P1860-25

Une cour de ferme à Souchez (Pas-de-Calais)

1860

[Signé en bas à gauche : Jules Breton]

Huile sur toile contrecollée sur carton

33 × 46 cm (13 × 18 in.)

Lille (France), palais des Beaux-Arts (inv. P 608)

 

Sujet

Le goût de Jules Breton pour les chaumières, développé sans doute au contact des œuvres des peintres de Barbizon, dont l’influence est particulièrement présente ici, se poursuivra toute sa carrière, au gré de ses voyages entre autre.

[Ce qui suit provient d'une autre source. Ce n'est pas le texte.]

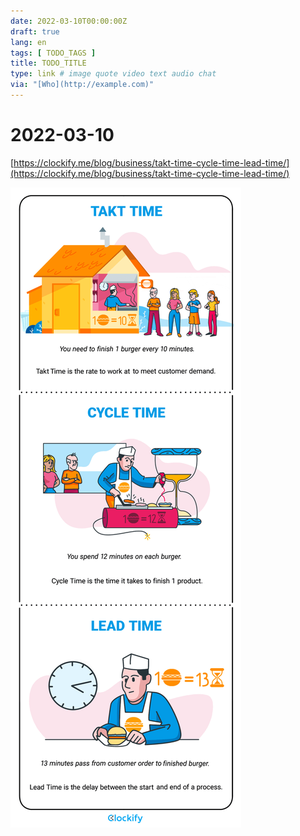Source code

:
 ```yaml
---
date: 2022-03-10T00:00:00Z
draft: true
lang: en
tags: [ TODO_TAGS ]
title: TODO_TITLE
type: link # image quote video text audio chat
via: "[Who](http://example.com)"
---
```



# 2022-03-10


[https://clockify.me/blog/business/takt-time-cycle-time-lead-time/](https://clockify.me/blog/business/takt-time-cycle-time-lead-time/)

![2022-03-10](2022-03-10.png)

À cette époque de développement industriel, l’artiste est sensible à l’architecture spécifique et traditionnelle qui tend à disparaître.

Provenance

Édouard Reynart ; Lille, musée des Beaux-Arts, 1879 (legs d’Édouard Reynart).

Expositions

1972, Séoul, n° 24 ; 1980-1982, Cleveland, New York, Saint-Louis, Glasgow, n° 160, p. 186, ill. ; 1993-1994, Courtrai, p. 48-49, ill. (suppl. en français, Le Paysage français de Corot à Monet, p. 24-25) ; 2003-2004, Tokyo, Shimonoseki, Yawatahama, Hakodate, Yamagata.

Bibliographie

Monographies et ouvrages collectifs

Herlin, 1880, n° 773, sous le titre Une cour de ferme en Artois ; Herlin, 1884, n° 785, p. 276 ; Lenglart, 1893, n° 114, p. 42 ; Rigaux, 1902, n° 114, p. 23 ; Brejon de Lavergnée et Scottez-De  Wambrechies, 2001, p. 51, ill.